### WHAT IS BEING ASKED
Work out how many lines below contain the word "model", then give that number alone.

### DATA FOR THE TASK
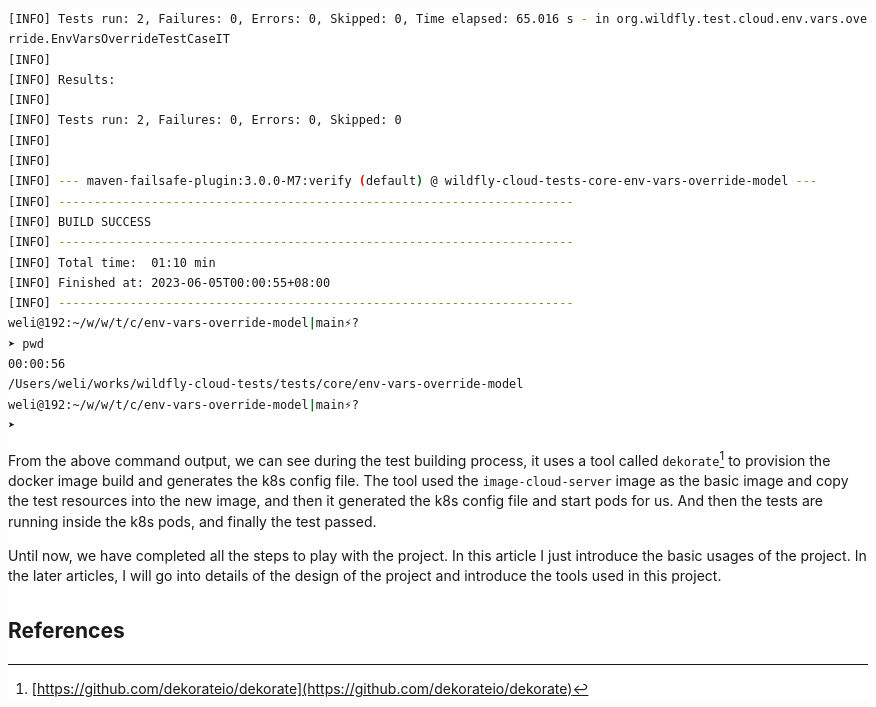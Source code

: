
 ```bash
[INFO] Tests run: 2, Failures: 0, Errors: 0, Skipped: 0, Time elapsed: 65.016 s - in org.wildfly.test.cloud.env.vars.override.EnvVarsOverrideTestCaseIT
[INFO] 
[INFO] Results:
[INFO] 
[INFO] Tests run: 2, Failures: 0, Errors: 0, Skipped: 0
[INFO] 
[INFO] 
[INFO] --- maven-failsafe-plugin:3.0.0-M7:verify (default) @ wildfly-cloud-tests-core-env-vars-override-model ---
[INFO] ------------------------------------------------------------------------
[INFO] BUILD SUCCESS
[INFO] ------------------------------------------------------------------------
[INFO] Total time:  01:10 min
[INFO] Finished at: 2023-06-05T00:00:55+08:00
[INFO] ------------------------------------------------------------------------
weli@192:~/w/w/t/c/env-vars-override-model|main⚡?
➤ pwd                                                                                                                                                                                                                                          00:00:56
/Users/weli/works/wildfly-cloud-tests/tests/core/env-vars-override-model
weli@192:~/w/w/t/c/env-vars-override-model|main⚡?
➤
```

From the above command output, we can see during the test building process, it uses a tool called `dekorate`[^dekorate] to provision the docker image build and generates the k8s config file. The tool used the `image-cloud-server` image as the basic image and copy the test resources into the new image, and then it generated the k8s config file and start pods for us. And then the tests are running inside the k8s pods, and finally the test passed.

Until now, we have completed all the steps to play with the project. In this article I just introduce the basic usages of the project. In the later articles, I will go into details of the design of the project and introduce the tools used in this project.

## References

[^dekorate]: [https://github.com/dekorateio/dekorate](https://github.com/dekorateio/dekorate)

### RESULT FOR THIS EXERCISE
4